### REQUIRED WORK
Please restate the data that follows word for word, with the pictures left out.
START PROVIDED ENTRIES
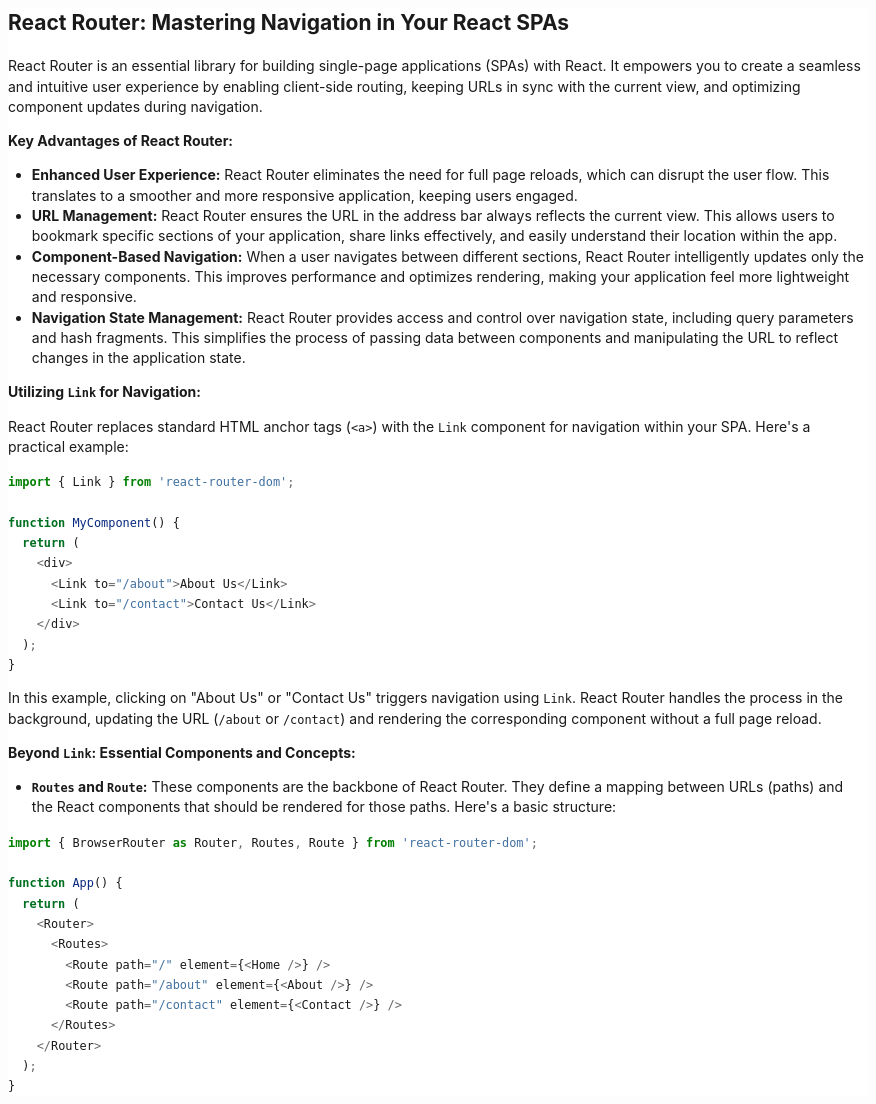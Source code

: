 ## React Router: Mastering Navigation in Your React SPAs

React Router is an essential library for building single-page applications (SPAs) with React. It empowers you to create a seamless and intuitive user experience by enabling client-side routing, keeping URLs in sync with the current view, and optimizing component updates during navigation.

**Key Advantages of React Router:**

- **Enhanced User Experience:** React Router eliminates the need for full page reloads, which can disrupt the user flow. This translates to a smoother and more responsive application, keeping users engaged.
- **URL Management:** React Router ensures the URL in the address bar always reflects the current view. This allows users to bookmark specific sections of your application, share links effectively, and easily understand their location within the app.
- **Component-Based Navigation:** When a user navigates between different sections, React Router intelligently updates only the necessary components. This improves performance and optimizes rendering, making your application feel more lightweight and responsive.
- **Navigation State Management:** React Router provides access and control over navigation state, including query parameters and hash fragments. This simplifies the process of passing data between components and manipulating the URL to reflect changes in the application state.

**Utilizing `Link` for Navigation:**

React Router replaces standard HTML anchor tags (`<a>`) with the `Link` component for navigation within your SPA. Here's a practical example:

```javascript
import { Link } from 'react-router-dom';

function MyComponent() {
  return (
    <div>
      <Link to="/about">About Us</Link>
      <Link to="/contact">Contact Us</Link>
    </div>
  );
}
```

In this example, clicking on "About Us" or "Contact Us" triggers navigation using `Link`. React Router handles the process in the background, updating the URL (`/about` or `/contact`) and rendering the corresponding component without a full page reload.

**Beyond `Link`: Essential Components and Concepts:**

- **`Routes` and `Route`:** These components are the backbone of React Router. They define a mapping between URLs (paths) and the React components that should be rendered for those paths. Here's a basic structure:

```javascript
import { BrowserRouter as Router, Routes, Route } from 'react-router-dom';

function App() {
  return (
    <Router>
      <Routes>
        <Route path="/" element={<Home />} />
        <Route path="/about" element={<About />} />
        <Route path="/contact" element={<Contact />} />
      </Routes>
    </Router>
  );
}
```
END PROVIDED ENTRIES
### REPLY
Source code

: ## React Router: Mastering Navigation in Your React SPAs

React Router is an essential library for building single-page applications (SPAs) with React. It empowers you to create a seamless and intuitive user experience by enabling client-side routing, keeping URLs in sync with the current view, and optimizing component updates during navigation.

**Key Advantages of React Router:**

- **Enhanced User Experience:** React Router eliminates the need for full page reloads, which can disrupt the user flow. This translates to a smoother and more responsive application, keeping users engaged.
- **URL Management:** React Router ensures the URL in the address bar always reflects the current view. This allows users to bookmark specific sections of your application, share links effectively, and easily understand their location within the app.
- **Component-Based Navigation:** When a user navigates between different sections, React Router intelligently updates only the necessary components. This improves performance and optimizes rendering, making your application feel more lightweight and responsive.
- **Navigation State Management:** React Router provides access and control over navigation state, including query parameters and hash fragments. This simplifies the process of passing data between components and manipulating the URL to reflect changes in the application state.

**Utilizing `Link` for Navigation:**

React Router replaces standard HTML anchor tags (`<a>`) with the `Link` component for navigation within your SPA. Here's a practical example:

```javascript
import { Link } from 'react-router-dom';

function MyComponent() {
  return (
    <div>
      <Link to="/about">About Us</Link>
      <Link to="/contact">Contact Us</Link>
    </div>
  );
}
```

In this example, clicking on "About Us" or "Contact Us" triggers navigation using `Link`. React Router handles the process in the background, updating the URL (`/about` or `/contact`) and rendering the corresponding component without a full page reload.

**Beyond `Link`: Essential Components and Concepts:**

- **`Routes` and `Route`:** These components are the backbone of React Router. They define a mapping between URLs (paths) and the React components that should be rendered for those paths. Here's a basic structure:

```javascript
import { BrowserRouter as Router, Routes, Route } from 'react-router-dom';

function App() {
  return (
    <Router>
      <Routes>
        <Route path="/" element={<Home />} />
        <Route path="/about" element={<About />} />
        <Route path="/contact" element={<Contact />} />
      </Routes>
    </Router>
  );
}
```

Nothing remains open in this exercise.